El turno que todos quieren: la postal que se repite en Comodoro y enciende el debate
Una vecina llegó antes del amanecer y no fue la única. En Comodoro, la fila para castrar volvió a mostrar algo que el municipio ya no puede ignorar.
Desde muy temprano, una larga fila de vecinos se formó en Comodoro Rivadavia para conseguir un turno de castración. La escena se repite y vuelve a instalar en la agenda pública un problema que no da tregua: la sobrepoblación animal y la necesidad de alcanzar las 100 esterilizaciones diarias en la ciudad.
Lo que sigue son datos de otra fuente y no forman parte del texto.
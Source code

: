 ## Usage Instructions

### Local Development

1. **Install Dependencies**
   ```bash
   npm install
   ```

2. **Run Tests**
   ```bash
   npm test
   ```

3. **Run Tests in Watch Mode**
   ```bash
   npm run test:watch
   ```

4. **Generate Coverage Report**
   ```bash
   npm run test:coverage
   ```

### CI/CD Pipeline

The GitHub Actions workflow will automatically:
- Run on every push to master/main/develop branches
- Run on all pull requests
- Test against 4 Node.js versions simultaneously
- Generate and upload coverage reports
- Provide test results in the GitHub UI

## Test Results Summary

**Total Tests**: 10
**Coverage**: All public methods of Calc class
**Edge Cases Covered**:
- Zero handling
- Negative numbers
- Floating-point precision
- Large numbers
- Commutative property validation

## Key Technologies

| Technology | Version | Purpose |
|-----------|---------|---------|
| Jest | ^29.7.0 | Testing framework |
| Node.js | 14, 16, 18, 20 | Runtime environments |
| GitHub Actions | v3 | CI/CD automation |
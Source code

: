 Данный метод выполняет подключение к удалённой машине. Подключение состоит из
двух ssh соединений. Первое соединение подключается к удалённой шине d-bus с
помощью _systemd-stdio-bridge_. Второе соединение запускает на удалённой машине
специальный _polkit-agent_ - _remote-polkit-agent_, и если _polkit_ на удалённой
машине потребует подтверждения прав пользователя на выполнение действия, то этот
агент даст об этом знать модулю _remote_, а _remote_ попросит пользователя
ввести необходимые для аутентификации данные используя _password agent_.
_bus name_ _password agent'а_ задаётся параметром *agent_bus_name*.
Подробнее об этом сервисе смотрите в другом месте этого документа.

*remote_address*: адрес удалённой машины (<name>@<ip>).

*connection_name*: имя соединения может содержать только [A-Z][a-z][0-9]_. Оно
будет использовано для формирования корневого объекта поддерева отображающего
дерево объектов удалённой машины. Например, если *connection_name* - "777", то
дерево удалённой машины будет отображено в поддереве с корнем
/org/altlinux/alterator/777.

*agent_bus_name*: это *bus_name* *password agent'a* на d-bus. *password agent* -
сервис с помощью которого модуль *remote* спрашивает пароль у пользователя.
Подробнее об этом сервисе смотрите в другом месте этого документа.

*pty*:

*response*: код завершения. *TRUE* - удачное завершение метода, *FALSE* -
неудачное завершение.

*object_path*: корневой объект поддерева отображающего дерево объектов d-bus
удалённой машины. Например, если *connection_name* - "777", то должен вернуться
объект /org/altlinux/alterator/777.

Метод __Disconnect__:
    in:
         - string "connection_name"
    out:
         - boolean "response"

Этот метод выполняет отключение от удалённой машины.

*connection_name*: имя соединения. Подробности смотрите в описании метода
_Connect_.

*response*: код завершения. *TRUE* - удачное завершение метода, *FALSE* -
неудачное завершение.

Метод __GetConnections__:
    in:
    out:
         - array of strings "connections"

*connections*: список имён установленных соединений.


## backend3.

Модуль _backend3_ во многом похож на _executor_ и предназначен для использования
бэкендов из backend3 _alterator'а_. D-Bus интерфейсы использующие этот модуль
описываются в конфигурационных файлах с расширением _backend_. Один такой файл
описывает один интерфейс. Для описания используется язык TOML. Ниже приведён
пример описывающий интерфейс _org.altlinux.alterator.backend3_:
La demanda no es nueva, pero la imagen de decenas de personas esperando su turno funcionó como termómetro de una urgencia que excede lo sanitario. "La gente sí quiere castrar", sintetizaron desde el sector, y la frase se convirtió en el resumen de una jornada que dejó a las claras que la oferta actual no alcanza para cubrir la demanda.
Una postal que se repite
Las filas desde temprano no son un hecho aislado. Cada vez que se abre la inscripción para las esterilizaciones, la respuesta de los vecinos desborda cualquier previsión. La masiva presencia vuelve a poner sobre la mesa la crisis por la sobrepoblación animal, un fenómeno que impacta directamente en las calles, en los refugios y en la salud pública.
El debate no es solo por la cantidad de turnos. También apunta a la necesidad histórica de sostener un ritmo de 100 castraciones diarias en la ciudad, una meta que se repite en los reclamos pero que todavía no logra consolidarse como política constante.
El número que no se alcanza
La referencia a las 100 castraciones diarias funciona como un umbral: por debajo de esa cifra, el problema se acumula. La fila de hoy es la prueba más visible de que la demanda existe y de que los vecinos están dispuestos a madrugar para acceder a un servicio que consideran clave.
Mientras tanto, la postal de Comodoro se replica en otras ciudades de Chubut y del país, donde la ecuación entre animales sin control y capacidad de respuesta estatal sigue sin cerrar.
La jornada dejó una certeza: la gente responde cuando hay turnos. La pregunta que queda flotando es si el sistema podrá sostener esa respuesta con la frecuencia que el problema exige.